I never thought of this time as practicing, but that was what Norbert and I were doing, however unknowingly. When I was super little (like 4 years old), he would toss me up in the air spinning and catch me and splash me. This got me more comfortable with being splashed, with getting water in my face, with going all the way under the water. As I grew, our races meant that I was practicing my strokes, however inefficiently they might have been. But, I was learning how my body worked in the water; how I could make it go faster; how I could hold my breath longer and longer; and how I could flip and turn and rotate and use the water to my advantage.
While this might seem like a simple story about me and my dad, it really extends out to what parents can do to help their children progress at swimming, no matter their ability level.
And parents, you don’t have to wait until the pools open for the summer.

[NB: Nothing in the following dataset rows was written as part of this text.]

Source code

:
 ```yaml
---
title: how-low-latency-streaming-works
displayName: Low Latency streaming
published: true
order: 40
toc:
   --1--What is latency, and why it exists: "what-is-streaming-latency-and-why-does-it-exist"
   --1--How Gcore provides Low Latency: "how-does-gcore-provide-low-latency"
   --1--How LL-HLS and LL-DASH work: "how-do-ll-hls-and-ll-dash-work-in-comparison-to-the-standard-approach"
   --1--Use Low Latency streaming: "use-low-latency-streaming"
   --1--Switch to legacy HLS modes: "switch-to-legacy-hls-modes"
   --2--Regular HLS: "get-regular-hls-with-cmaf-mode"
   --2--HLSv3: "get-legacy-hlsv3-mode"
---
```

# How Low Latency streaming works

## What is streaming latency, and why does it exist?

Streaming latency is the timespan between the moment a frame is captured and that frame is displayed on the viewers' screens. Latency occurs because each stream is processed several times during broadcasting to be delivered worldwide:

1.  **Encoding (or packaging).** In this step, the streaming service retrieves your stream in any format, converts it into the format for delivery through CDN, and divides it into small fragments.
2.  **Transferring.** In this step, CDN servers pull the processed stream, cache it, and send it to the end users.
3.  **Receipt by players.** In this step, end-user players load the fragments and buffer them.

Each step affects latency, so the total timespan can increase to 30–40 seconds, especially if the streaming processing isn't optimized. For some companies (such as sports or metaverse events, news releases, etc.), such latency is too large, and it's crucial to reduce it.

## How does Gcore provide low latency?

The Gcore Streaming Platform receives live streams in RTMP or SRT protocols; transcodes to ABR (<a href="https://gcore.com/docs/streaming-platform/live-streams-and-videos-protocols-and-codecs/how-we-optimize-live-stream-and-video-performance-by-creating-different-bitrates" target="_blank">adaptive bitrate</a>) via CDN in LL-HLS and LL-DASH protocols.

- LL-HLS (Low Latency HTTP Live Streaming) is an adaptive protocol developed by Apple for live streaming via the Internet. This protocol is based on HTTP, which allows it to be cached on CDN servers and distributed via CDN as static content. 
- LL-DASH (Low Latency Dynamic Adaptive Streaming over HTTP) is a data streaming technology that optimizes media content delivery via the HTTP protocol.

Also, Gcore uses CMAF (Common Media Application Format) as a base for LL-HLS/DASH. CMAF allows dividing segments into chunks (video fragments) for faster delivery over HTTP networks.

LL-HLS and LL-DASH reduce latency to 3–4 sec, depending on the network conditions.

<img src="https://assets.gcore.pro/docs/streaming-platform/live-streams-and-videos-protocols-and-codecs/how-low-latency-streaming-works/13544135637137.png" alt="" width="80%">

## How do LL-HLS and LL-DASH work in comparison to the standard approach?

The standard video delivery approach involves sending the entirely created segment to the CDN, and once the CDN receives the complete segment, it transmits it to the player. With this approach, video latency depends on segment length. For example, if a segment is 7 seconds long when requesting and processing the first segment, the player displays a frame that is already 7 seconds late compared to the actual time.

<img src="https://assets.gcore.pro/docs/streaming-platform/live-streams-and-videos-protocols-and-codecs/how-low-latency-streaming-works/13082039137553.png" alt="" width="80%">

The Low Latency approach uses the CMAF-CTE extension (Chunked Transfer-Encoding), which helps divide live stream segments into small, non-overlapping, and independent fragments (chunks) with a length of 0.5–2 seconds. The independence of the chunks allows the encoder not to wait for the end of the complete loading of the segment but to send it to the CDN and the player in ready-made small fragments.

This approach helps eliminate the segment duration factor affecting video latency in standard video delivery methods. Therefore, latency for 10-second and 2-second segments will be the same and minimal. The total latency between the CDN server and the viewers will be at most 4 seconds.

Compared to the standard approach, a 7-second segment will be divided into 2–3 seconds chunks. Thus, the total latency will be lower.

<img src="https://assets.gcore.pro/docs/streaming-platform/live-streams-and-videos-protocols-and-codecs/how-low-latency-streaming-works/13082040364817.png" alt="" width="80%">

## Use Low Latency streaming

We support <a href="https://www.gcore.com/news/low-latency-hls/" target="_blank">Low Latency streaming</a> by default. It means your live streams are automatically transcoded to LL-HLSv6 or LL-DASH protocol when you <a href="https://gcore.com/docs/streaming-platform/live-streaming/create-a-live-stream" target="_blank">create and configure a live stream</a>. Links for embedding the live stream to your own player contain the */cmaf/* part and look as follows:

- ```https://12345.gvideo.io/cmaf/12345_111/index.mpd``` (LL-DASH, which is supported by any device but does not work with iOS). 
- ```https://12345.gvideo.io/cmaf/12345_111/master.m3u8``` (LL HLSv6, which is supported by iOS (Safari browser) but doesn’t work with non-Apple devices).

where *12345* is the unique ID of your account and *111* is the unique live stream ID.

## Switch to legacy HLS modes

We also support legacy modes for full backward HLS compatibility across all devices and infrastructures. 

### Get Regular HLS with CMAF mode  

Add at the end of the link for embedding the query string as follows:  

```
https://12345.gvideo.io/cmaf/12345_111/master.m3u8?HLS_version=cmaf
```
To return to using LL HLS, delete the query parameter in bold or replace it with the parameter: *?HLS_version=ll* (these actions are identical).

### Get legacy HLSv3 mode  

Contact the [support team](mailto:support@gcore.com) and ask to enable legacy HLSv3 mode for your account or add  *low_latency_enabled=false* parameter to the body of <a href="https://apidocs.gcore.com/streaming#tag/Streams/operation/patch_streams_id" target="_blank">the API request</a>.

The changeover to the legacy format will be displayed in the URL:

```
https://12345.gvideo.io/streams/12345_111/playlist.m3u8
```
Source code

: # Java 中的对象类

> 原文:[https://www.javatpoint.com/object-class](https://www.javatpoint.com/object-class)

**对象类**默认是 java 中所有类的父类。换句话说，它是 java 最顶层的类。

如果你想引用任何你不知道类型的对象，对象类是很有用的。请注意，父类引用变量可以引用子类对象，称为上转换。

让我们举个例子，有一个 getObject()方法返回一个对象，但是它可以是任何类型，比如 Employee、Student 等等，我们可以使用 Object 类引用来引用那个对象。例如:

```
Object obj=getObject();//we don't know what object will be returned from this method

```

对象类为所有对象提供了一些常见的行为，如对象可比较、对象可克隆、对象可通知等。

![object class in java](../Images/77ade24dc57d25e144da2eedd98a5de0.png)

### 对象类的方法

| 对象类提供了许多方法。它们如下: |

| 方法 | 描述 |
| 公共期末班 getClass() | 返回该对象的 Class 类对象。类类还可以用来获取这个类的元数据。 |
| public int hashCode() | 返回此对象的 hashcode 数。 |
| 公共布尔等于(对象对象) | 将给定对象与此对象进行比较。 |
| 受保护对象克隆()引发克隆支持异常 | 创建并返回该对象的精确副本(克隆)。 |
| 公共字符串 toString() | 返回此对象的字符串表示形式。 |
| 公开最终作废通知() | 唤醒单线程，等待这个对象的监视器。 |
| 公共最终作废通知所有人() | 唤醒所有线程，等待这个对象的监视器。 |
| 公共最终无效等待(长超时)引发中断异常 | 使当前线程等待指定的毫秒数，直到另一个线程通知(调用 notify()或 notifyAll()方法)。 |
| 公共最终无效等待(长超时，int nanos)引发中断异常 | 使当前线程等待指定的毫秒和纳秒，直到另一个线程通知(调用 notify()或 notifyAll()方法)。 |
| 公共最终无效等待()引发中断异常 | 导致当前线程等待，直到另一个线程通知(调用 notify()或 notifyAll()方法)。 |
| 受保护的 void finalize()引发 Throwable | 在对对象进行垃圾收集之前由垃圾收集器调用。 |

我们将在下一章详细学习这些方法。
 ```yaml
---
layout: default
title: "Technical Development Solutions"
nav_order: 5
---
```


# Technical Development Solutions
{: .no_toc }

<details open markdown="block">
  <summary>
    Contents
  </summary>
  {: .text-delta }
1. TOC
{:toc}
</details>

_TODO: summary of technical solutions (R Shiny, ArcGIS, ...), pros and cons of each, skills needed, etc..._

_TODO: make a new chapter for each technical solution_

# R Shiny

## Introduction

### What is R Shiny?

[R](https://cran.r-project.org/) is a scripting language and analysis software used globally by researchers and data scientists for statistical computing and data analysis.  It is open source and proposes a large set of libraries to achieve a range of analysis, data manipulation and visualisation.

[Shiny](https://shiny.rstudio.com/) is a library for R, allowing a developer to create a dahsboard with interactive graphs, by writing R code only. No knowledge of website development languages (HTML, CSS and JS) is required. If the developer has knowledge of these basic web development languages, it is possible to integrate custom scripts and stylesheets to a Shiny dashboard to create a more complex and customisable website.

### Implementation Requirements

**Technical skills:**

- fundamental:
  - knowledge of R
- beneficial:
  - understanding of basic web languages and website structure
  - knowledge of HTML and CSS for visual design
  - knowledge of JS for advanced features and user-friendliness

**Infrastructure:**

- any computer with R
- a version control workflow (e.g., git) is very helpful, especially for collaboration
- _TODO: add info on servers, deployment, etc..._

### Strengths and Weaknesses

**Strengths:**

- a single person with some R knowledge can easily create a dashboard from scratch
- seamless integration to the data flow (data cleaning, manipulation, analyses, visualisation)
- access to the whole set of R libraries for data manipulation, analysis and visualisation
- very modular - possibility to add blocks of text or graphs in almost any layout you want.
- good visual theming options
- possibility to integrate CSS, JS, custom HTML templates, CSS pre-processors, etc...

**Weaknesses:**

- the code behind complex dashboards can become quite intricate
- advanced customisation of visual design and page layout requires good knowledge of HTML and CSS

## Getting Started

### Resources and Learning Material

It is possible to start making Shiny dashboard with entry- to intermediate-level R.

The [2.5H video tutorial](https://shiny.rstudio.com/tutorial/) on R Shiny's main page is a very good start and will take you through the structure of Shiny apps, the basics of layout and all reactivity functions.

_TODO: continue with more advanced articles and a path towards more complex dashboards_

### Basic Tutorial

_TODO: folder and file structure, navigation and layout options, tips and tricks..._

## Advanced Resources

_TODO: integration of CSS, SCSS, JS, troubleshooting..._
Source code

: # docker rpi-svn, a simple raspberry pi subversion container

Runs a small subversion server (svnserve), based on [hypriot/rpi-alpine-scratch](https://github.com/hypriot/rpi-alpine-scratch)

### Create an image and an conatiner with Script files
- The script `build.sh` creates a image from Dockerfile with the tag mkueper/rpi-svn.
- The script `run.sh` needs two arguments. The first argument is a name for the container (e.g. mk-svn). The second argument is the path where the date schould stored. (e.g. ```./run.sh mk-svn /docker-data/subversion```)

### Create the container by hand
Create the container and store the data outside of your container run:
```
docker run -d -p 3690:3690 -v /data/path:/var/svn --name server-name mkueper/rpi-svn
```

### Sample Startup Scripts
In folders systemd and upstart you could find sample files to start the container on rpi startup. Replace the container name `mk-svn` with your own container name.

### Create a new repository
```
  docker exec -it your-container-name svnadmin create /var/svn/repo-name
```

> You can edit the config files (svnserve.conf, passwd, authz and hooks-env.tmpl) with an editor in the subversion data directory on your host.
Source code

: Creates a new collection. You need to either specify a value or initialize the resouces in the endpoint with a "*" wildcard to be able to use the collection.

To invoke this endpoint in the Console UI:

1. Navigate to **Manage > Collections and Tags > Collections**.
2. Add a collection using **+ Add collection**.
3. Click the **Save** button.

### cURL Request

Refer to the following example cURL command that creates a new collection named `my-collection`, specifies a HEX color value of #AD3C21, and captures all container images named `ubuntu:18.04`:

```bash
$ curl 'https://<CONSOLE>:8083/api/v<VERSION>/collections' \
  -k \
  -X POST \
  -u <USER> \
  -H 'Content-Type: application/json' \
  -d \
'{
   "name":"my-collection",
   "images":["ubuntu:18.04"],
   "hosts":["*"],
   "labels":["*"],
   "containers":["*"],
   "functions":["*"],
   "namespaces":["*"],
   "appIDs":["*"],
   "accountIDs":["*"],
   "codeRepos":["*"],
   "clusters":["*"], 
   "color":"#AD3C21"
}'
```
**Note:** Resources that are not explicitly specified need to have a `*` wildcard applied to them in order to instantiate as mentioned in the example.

You can practice this all year long with your kids, even in the comfort of your own home!
Tub time is a great time to start acclimating your kids to the water. It’s your child’s home, so it’s completely safe and comfortable. This is where you can start dripping water over their head (and eventually face) with their buckets and toys. This is also a great place to start splashing and blowing bubbles. If your tub is big enough and your child is small enough, you can even work on back floats and possibly front floats.
We have spent A LOT of time in our houses this year, and if you are ready to get out, we offer free Friday Family swims for students currently enrolled in swim lessons. Here, you can practice all those skills that I practiced with my dad. We have times on Friday afternoons from 1–230. This time you don’t need to schedule in advance. We also have Friday evening times, 630-715 or 715-8. These times you must schedule in advance with our Front Desk so we can maintain physical distancing. And just because your kids might be able to beat you in races, you should still come and swim and play. You can have your child teach you breaststroke or butterfly, even if it’s not exactly correct. The very act of teaching will help solidify the theory of what the stroke entails and how to do it in the child’s brain. Showing you can help them understand how their body works in the water.
Always remember though, Family Swim is for play and for fun! Let your child splash and experiment and be goofballs in the water. So much of their time is spent having to “be serious and listen.” Let them have this time with you to have fun, practice some skills (even if it doesn’t necessarily look like practicing), and be kids. While they may not end up becoming Michael Phelps, they will probably remember spending this time with you and enjoying swimming and playing in the pool for years to come, even if you do wear a speedo.